New Delhi: The CRPF doesn’t want its Recruitment Rules to be amended and has rejected a Supreme Court order that gives the force parity with the IPS.
The position is a complete turnaround for the central police force that had long fought for terms that would allow its own officers to be able to head it — a move senior officers of the CRPF claim has been taken “under pressure” from the IPS lobby.
“They basically want the IPS deputation in these forces to continue, and thus this letter has been written by CRPF under pressure from the IPS lobby,” said a senior CRPF officer who did not wish to be named. “It goes against the apex court judgment, the decision of the cabinet and MHA’s own orders. Obviously, all the forces are very worried and demoralised.”
The paramilitary force, in an internal communication dated 23 July, said the matter of promotions is strictly administrative, and courts should not “interfere” in it.
According to CRPF officers, the letter has gone viral on WhatsApp groups of all Central Armed Police Forces (CAPFs) and left them extremely worried.
M Dinakaran, DIG and Chief Spokesperson, CRPF refused to comment on the issue.
“The cadre review of an organisation is purely an administrative matter… Administrative Ministry/Department has to decide the modus operandi of any Cadre Review keeping in view all pros and cons vis-a-vis the functional requirement of the organisation concerned. Courts should not interfere in the administrative matters,” says the letter written by a CRPF DIG to the IG who is in-charge of legal issues in the force.

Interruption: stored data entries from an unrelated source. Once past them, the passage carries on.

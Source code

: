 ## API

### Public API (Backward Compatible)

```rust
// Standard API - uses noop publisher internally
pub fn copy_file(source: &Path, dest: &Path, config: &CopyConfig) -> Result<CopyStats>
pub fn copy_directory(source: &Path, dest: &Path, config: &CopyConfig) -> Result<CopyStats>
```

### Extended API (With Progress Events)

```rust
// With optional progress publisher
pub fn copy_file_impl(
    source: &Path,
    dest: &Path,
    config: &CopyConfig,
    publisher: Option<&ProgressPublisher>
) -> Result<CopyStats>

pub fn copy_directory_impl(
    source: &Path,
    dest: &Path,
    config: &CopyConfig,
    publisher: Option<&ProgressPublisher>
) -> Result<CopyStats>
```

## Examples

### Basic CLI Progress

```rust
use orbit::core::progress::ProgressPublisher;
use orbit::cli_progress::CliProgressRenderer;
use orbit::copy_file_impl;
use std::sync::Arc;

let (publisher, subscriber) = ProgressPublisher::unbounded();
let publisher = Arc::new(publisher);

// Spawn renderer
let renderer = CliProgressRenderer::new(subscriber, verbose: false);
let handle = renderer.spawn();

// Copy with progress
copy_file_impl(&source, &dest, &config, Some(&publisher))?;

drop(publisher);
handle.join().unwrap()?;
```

The letter has the “approval of the DG”. The CRPF DG, or director general, is an IPS officer on deputation.
The letter goes on to urge the CRPF IG to bring these “facts” to the notice of the central government standing counsel or the additional solicitor general and “apprise the court on next day of hearing”.
The CRPF’s move comes even as the government has set the wheels in motion to implement the Supreme Court’s February order, which granted paramilitary forces Organised Group ‘A’ Service (OGAS) status — meaning officers would finally be able to head their own force instead of getting officers from the IPS.
What the letter says
The letter says no change needs to be made in the Recruitment Rules of Group A Officers of the CRPF.
According to the existing Recruitment Rules, vacancies in the CRPF can be filled through recruitment, promotion and deputation. It is through deputation that IPS officers head senior posts in paramilitary forces even when eligible officers are available from within the force. After the grant of OGAS, this was expected to change.
According to DoPT rules, in ‘Group A’ organised services, appointments up to the position of additional director general can take place only through promotion from the cadre; lateral entry or appointment through deputation is only permissible if the former is not possible.
The letter also says some petitions seeking clarification of the Supreme Court’s judgment are still pending in court, and no changes should be made in the Recruitment Rules before they are clarified.
“Till these applications are decided upon, it would be incorrect to presage the Apex Court’s clarification and act in a manner which may not have been the intention of the Hon’ble Court,” the letter says.
Days after the court gave its judgment, the IPS Association had filed an application for clarification in the apex court.
“Clarify the order dated 5 February 2019 to the extent that the right of the IPS officers for deputation, in terms of the recruitment rules, in the various CAPFs are not impacted merely by grant of Organised Group ‘A’ Services to the CAPFs,” the IPS Association plea said.
Letter ‘contradicts’ govt stand
While IPS officers and even the central government have for long resisted the grant of OGAS to paramilitary forces — including CRPF, CISF, BSF, ITBP, NSG — the DoPT has already issued orders for cadre review of these forces in the aftermath of the Cabinet approval earlier this month.
“The government has already started the work of implementing the court orders, but they are trying to thwart our progress in other ways now,” said the senior CRPF officer quoted above. “The ramifications of this letter are not limited to the CRPF alone. If the RRs for CRPF are not changed, it will set a precedent for other forces also, and the SC judgment will be made redundant.”
The Union Cabinet on 3 July gave its approval to the proposal to grant Non-Functional Financial Upgradation (NFFU) and other pay benefits to officers of the paramilitary forces, which their counterparts in all ‘Group A’ organised services are entitled to.